• What you should do:
Could you copy the records below exactly, leaving out any pictures they include?

Records provided START

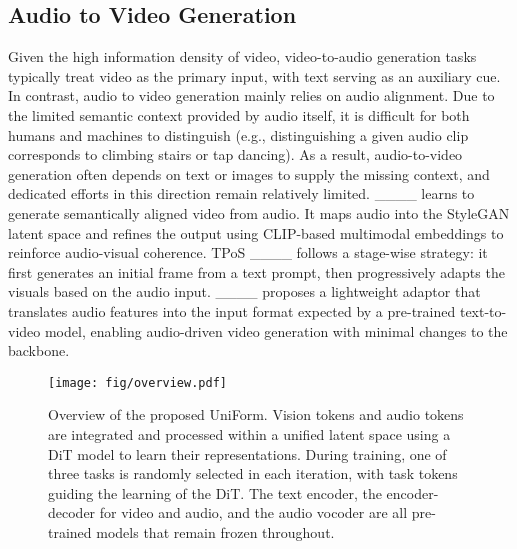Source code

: \subsection{Audio to Video Generation}
Given the high information density of video, video-to-audio generation tasks typically treat video as the primary input, with text serving as an auxiliary cue. In contrast, audio to video generation mainly relies on audio alignment. Due to the limited semantic context provided by audio itself, it is difficult for both humans and machines to distinguish (e.g., distinguishing a given audio clip corresponds to climbing stairs or tap dancing). As a result, audio-to-video generation often depends on text or images to supply the missing context, and dedicated efforts in this direction remain relatively limited. ____ learns to generate semantically aligned video from audio. It maps audio into the StyleGAN latent space and refines the output using CLIP-based multimodal embeddings to reinforce audio-visual coherence. TPoS ____ follows a stage-wise strategy: it first generates an initial frame from a text prompt, then progressively adapts the visuals based on the audio input. ____ proposes a lightweight adaptor that translates audio features into the input format expected by a pre-trained text-to-video model, enabling audio-driven video generation with minimal changes to the backbone.

\begin{figure*}[t]
    \centering
    \texttt{[image: fig/overview.pdf]}
    \caption{Overview of the proposed UniForm. Vision tokens and audio tokens are integrated and processed within a unified latent space using a DiT model to learn their representations. During training, one of three tasks is randomly selected in each iteration, with task tokens guiding the learning of the DiT. The text encoder, the encoder-decoder for video and audio, and the audio vocoder are all pre-trained models that remain frozen throughout.}
    \label{fig:overview}
\end{figure*}
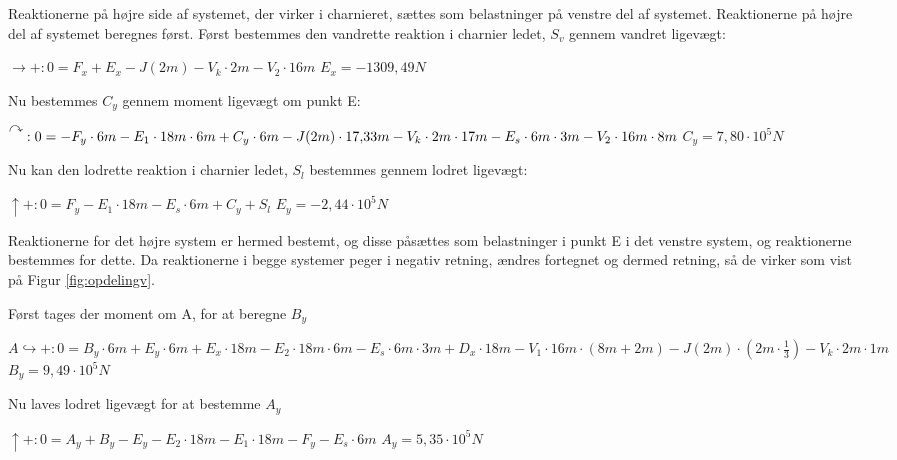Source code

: Reaktionerne på højre side af systemet, der virker i charnieret, sættes som belastninger på venstre del af systemet. Reaktionerne på højre del af systemet beregnes først.
\newline
\newline
Først bestemmes den vandrette reaktion i charnier ledet, $S_v$ gennem vandret ligevægt: 
\begin{center}
	$\rightarrow+:0 = F_x + E_x - J(2m) - V_k \cdot 2m - V_2 \cdot 16m$
	\newline
	$E_x = -1309,\!49 N$
\end{center}

Nu bestemmes $C_y$ gennem moment ligevægt om punkt E: 
\begin{center}
	$\AR{}:0 = -F_y \cdot 6m - E_1 \cdot 18m \cdot 6m + C_y \cdot 6m - J(2m) \cdot 17,\!33m - V_k \cdot 2m \cdot 17m - E_s \cdot 6m \cdot 3m - V_2 \cdot 16m \cdot 8m$
	\newline
	$C_y = 7,\!80 \cdot 10^5 N$
\end{center}

Nu kan den lodrette reaktion i charnier ledet, $S_l$ bestemmes gennem lodret ligevægt: 
\begin{center}
	$\uparrow+: 0 = F_y - E_1 \cdot 18m - E_s \cdot 6m + C_y + S_l$
	\newline	
	$E_y = -2,\!44 \cdot 10^5N$
\end{center}

Reaktionerne for det højre system er hermed bestemt, og disse påsættes som belastninger i punkt E i det venstre system, og reaktionerne bestemmes for dette. Da reaktionerne i begge systemer peger i negativ retning, ændres fortegnet og dermed retning, så de virker som vist på Figur \ref{fig:opdelingv}.

Først tages der moment om A, for at beregne $B_y$  
\begin{center}
	$A\hookrightarrow+: 0 = B_y \cdot 6m + E_y \cdot 6m + E_x \cdot 18m - E_2 \cdot 18m \cdot 6m - E_s \cdot 6m \cdot 3m + D_x \cdot 18m - V_1 \cdot 16m \cdot (8m + 2m) - J(2m) \cdot (2m \cdot \frac{1}{3}) - V_k \cdot 2m \cdot 1m$
	\newline 
	$B_y = 9,\!49 \cdot 10^5N$
\end{center}

Nu laves lodret ligevægt for at bestemme $A_y$
\begin{center}
	$\uparrow+: 0 = A_y + B_y - E_y - E_2 \cdot 18m - E_1 \cdot 18m - F_y - E_s \cdot 6 m$
	\newline
	$A_y = 5,\!35 \cdot 10^5N$
\end{center}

Records provided END

• Written response:
Source code

: \subsection{Audio to Video Generation}
Given the high information density of video, video-to-audio generation tasks typically treat video as the primary input, with text serving as an auxiliary cue. In contrast, audio to video generation mainly relies on audio alignment. Due to the limited semantic context provided by audio itself, it is difficult for both humans and machines to distinguish (e.g., distinguishing a given audio clip corresponds to climbing stairs or tap dancing). As a result, audio-to-video generation often depends on text or images to supply the missing context, and dedicated efforts in this direction remain relatively limited. ____ learns to generate semantically aligned video from audio. It maps audio into the StyleGAN latent space and refines the output using CLIP-based multimodal embeddings to reinforce audio-visual coherence. TPoS ____ follows a stage-wise strategy: it first generates an initial frame from a text prompt, then progressively adapts the visuals based on the audio input. ____ proposes a lightweight adaptor that translates audio features into the input format expected by a pre-trained text-to-video model, enabling audio-driven video generation with minimal changes to the backbone.

\begin{figure*}[t]
    \centering
    \texttt{[image: fig/overview.pdf]}
    \caption{Overview of the proposed UniForm. Vision tokens and audio tokens are integrated and processed within a unified latent space using a DiT model to learn their representations. During training, one of three tasks is randomly selected in each iteration, with task tokens guiding the learning of the DiT. The text encoder, the encoder-decoder for video and audio, and the audio vocoder are all pre-trained models that remain frozen throughout.}
    \label{fig:overview}
\end{figure*}
Source code

: Reaktionerne på højre side af systemet, der virker i charnieret, sættes som belastninger på venstre del af systemet. Reaktionerne på højre del af systemet beregnes først.
\newline
\newline
Først bestemmes den vandrette reaktion i charnier ledet, $S_v$ gennem vandret ligevægt: 
\begin{center}
	$\rightarrow+:0 = F_x + E_x - J(2m) - V_k \cdot 2m - V_2 \cdot 16m$
	\newline
	$E_x = -1309,\!49 N$
\end{center}

Nu bestemmes $C_y$ gennem moment ligevægt om punkt E: 
\begin{center}
	$\AR{}:0 = -F_y \cdot 6m - E_1 \cdot 18m \cdot 6m + C_y \cdot 6m - J(2m) \cdot 17,\!33m - V_k \cdot 2m \cdot 17m - E_s \cdot 6m \cdot 3m - V_2 \cdot 16m \cdot 8m$
	\newline
	$C_y = 7,\!80 \cdot 10^5 N$
\end{center}

Nu kan den lodrette reaktion i charnier ledet, $S_l$ bestemmes gennem lodret ligevægt: 
\begin{center}
	$\uparrow+: 0 = F_y - E_1 \cdot 18m - E_s \cdot 6m + C_y + S_l$
	\newline	
	$E_y = -2,\!44 \cdot 10^5N$
\end{center}

Reaktionerne for det højre system er hermed bestemt, og disse påsættes som belastninger i punkt E i det venstre system, og reaktionerne bestemmes for dette. Da reaktionerne i begge systemer peger i negativ retning, ændres fortegnet og dermed retning, så de virker som vist på Figur \ref{fig:opdelingv}.

Først tages der moment om A, for at beregne $B_y$  
\begin{center}
	$A\hookrightarrow+: 0 = B_y \cdot 6m + E_y \cdot 6m + E_x \cdot 18m - E_2 \cdot 18m \cdot 6m - E_s \cdot 6m \cdot 3m + D_x \cdot 18m - V_1 \cdot 16m \cdot (8m + 2m) - J(2m) \cdot (2m \cdot \frac{1}{3}) - V_k \cdot 2m \cdot 1m$
	\newline 
	$B_y = 9,\!49 \cdot 10^5N$
\end{center}

Nu laves lodret ligevægt for at bestemme $A_y$
\begin{center}
	$\uparrow+: 0 = A_y + B_y - E_y - E_2 \cdot 18m - E_1 \cdot 18m - F_y - E_s \cdot 6 m$
	\newline
	$A_y = 5,\!35 \cdot 10^5N$
\end{center}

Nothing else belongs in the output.